SUPR: A Sparse Unified Part-Based Human Representation
Ahmed A. A. Osman, Timo Bolkart, Dimitrios Tzionas and Michael J. Black
ECCV 2022
SUPR is a factorized representation of the human body that can be separated into a full suite of body part models, including a novel human foot model with learned contact deformations. In contrast to existing body part models such as FLAME and MANO, the separated body part models are able to capture the head and hand full range of motion.
Abstract
Statistical 3D shape models of the head, hands, and fullbody are widely used in computer vision and graphics. Despite their wide use, we show that existing models of the head and hands fail to capture the full range of motion for these parts. Moreover, existing work largely ig- nores the feet, which are crucial for modeling human movement and have applications in biomechanics, animation, and the footwear industry. The problem is that previous body part models are trained using 3D scans that are isolated to the individual parts. Such data does not capture the full range of motion for such parts, e.g. the motion of head relative to the neck. Our observation is that full-body scans provide important in- formation about the motion of the body parts. Consequently, we propose a new learning scheme that jointly trains a full-body model and specific part models using a federated dataset of full-body and body-part scans. Specifically, we train an expressive human body model called SUPR (Sparse Unified Part-Based Representation), where each joint strictly influences a sparse set of model vertices. The factorized representation enables separating SUPR into an entire suite of body part models: an expressive head (SUPR-Head), an articulated hand (SUPR-Hand), and a novel foot (SUPR-Foot). Note that feet have received little attention and existing 3D body models have highly under-actuated feet. Using novel 4D scans of feet, we train a model with an extended kinematic tree that captures the range of motion of the toes. Additionally, feet de- form due to ground contact. To model this, we include a novel non-linear deformation function that predicts foot deformation conditioned on the foot pose, shape, and ground contact. We train SUPR on an unprece- dented number of scans: 1.2 million body, head, hand and foot scans. We quantitatively compare SUPR and the separate body parts to existing expressive human body models and body-part models and find that our suite of models generalizes better and captures the body parts’ full range of motion. SUPR is publicly available for research purposes.
Models
We release a total of 18 models
SUPR ( Male, Female and Gender Neutral)
SUPR an expressive human body model with a fully articulated head, hands and feet:
- A total of 75 joints, including 20 joints for the toes articulation.

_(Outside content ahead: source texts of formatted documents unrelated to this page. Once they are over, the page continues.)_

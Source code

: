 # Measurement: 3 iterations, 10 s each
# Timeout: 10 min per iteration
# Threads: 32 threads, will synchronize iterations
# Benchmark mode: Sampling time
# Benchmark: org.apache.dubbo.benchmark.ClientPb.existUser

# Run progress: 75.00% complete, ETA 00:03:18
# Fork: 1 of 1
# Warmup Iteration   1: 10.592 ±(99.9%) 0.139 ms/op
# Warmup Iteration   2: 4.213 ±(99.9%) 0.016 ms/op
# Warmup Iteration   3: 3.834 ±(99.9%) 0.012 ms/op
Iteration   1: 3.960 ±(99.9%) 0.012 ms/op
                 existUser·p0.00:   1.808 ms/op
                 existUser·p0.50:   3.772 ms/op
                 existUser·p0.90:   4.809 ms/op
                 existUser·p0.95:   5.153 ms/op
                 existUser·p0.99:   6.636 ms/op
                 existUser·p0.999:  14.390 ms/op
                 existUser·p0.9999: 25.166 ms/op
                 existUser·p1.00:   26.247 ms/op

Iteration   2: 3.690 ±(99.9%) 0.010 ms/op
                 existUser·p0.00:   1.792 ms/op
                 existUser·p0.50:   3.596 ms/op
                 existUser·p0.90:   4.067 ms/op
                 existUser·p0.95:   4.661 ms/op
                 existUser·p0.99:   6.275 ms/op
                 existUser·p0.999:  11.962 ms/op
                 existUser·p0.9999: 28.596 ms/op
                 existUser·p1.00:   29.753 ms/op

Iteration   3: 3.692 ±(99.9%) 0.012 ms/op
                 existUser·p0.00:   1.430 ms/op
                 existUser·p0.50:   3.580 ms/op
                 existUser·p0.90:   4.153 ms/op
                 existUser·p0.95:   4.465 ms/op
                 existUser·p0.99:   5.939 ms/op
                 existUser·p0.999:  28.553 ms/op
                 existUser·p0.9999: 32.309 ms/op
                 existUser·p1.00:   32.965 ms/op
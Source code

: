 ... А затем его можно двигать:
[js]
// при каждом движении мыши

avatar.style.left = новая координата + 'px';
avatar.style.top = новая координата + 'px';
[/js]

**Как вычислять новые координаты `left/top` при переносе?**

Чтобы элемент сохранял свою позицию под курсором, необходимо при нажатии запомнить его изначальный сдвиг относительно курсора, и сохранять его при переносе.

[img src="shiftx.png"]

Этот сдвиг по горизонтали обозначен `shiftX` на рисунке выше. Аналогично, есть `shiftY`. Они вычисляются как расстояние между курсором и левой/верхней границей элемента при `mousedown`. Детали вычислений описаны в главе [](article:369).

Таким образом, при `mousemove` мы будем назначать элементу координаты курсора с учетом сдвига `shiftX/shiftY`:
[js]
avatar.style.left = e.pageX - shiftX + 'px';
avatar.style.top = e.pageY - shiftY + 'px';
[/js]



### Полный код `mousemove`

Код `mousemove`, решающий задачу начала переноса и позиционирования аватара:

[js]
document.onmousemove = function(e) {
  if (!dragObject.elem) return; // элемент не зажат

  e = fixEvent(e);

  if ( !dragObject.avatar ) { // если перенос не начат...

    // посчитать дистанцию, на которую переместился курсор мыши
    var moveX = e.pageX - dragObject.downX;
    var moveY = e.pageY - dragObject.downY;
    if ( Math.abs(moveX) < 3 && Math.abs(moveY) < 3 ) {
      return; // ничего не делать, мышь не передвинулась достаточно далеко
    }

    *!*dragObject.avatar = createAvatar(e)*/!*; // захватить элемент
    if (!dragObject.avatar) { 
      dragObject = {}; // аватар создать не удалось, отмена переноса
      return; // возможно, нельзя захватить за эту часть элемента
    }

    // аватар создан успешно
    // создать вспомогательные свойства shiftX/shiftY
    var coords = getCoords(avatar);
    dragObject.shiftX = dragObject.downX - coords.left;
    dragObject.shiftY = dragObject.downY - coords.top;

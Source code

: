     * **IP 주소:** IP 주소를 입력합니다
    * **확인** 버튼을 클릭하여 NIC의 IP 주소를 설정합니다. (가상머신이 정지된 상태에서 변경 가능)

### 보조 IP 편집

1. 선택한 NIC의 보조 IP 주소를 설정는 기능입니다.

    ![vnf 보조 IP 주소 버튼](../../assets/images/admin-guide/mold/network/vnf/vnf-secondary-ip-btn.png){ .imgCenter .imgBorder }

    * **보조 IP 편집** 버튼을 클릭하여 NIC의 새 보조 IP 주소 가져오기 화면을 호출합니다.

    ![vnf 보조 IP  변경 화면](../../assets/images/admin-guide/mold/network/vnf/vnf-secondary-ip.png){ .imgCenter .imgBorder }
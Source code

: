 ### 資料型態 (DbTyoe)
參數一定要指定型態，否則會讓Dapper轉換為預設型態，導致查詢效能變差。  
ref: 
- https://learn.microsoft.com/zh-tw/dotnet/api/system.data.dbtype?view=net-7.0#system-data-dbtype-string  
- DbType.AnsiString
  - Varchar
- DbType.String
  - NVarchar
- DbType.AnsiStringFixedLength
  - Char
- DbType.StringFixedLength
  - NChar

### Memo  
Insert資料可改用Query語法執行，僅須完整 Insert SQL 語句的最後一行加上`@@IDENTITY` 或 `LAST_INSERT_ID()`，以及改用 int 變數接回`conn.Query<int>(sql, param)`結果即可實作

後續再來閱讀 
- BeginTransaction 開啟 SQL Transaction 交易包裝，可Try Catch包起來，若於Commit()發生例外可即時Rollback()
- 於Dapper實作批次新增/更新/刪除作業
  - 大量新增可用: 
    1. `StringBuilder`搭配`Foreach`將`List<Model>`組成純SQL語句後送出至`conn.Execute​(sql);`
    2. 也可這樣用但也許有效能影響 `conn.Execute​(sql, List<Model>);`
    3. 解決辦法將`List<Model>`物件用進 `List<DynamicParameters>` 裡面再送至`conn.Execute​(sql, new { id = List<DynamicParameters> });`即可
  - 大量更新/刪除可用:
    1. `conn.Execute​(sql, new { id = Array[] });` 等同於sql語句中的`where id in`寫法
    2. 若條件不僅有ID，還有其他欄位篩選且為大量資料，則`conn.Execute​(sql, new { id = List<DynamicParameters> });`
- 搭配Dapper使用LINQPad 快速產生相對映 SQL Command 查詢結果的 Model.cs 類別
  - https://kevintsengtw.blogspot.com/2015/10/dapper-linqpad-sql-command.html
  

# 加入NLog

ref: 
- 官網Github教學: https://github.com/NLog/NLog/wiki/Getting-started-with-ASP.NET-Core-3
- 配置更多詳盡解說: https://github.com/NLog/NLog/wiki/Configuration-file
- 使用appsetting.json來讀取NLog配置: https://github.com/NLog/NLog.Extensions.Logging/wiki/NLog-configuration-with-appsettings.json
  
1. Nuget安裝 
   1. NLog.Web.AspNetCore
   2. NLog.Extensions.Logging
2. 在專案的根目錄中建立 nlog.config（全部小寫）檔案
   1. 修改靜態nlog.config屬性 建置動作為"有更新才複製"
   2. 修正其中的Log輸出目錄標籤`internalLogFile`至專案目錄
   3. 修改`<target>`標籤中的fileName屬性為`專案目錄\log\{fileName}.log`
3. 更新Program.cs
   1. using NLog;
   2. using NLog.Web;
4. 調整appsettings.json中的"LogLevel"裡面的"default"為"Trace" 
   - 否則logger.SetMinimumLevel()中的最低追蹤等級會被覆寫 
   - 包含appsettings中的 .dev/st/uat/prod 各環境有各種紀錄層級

- Sparse spatially local deformations.
SUPR-Head ( Male, Female and Gender Neutral)
- Same topology as FLAME, but trained on more data.
- Sparse spatially local deformations.
- Pose space, shape space and expression space.
SUPR-Hand ( Male, Female and Gender Neutral)
- Same topology as MANO, but trained on more data.
- Sparse spatially local deformations.
- Pose space and shape space.
- Contrasined kinematic tree for the fingers.
SUPR-Foot ( Male, Female and Gender Neutral)
- Sparse spatially local deformations.
- Pose space and shape space.
- Learned ground contact deformations.
News
- 15-03-2023: Utility code to convert SMPL-X bodies to SUPR bodies released on GitHub.
- 24-10-2022: The foot models are available for download.
- 24-10-2022: The code (in Tensorflow and PyTorch) to access the models is now publicly available on GitHub.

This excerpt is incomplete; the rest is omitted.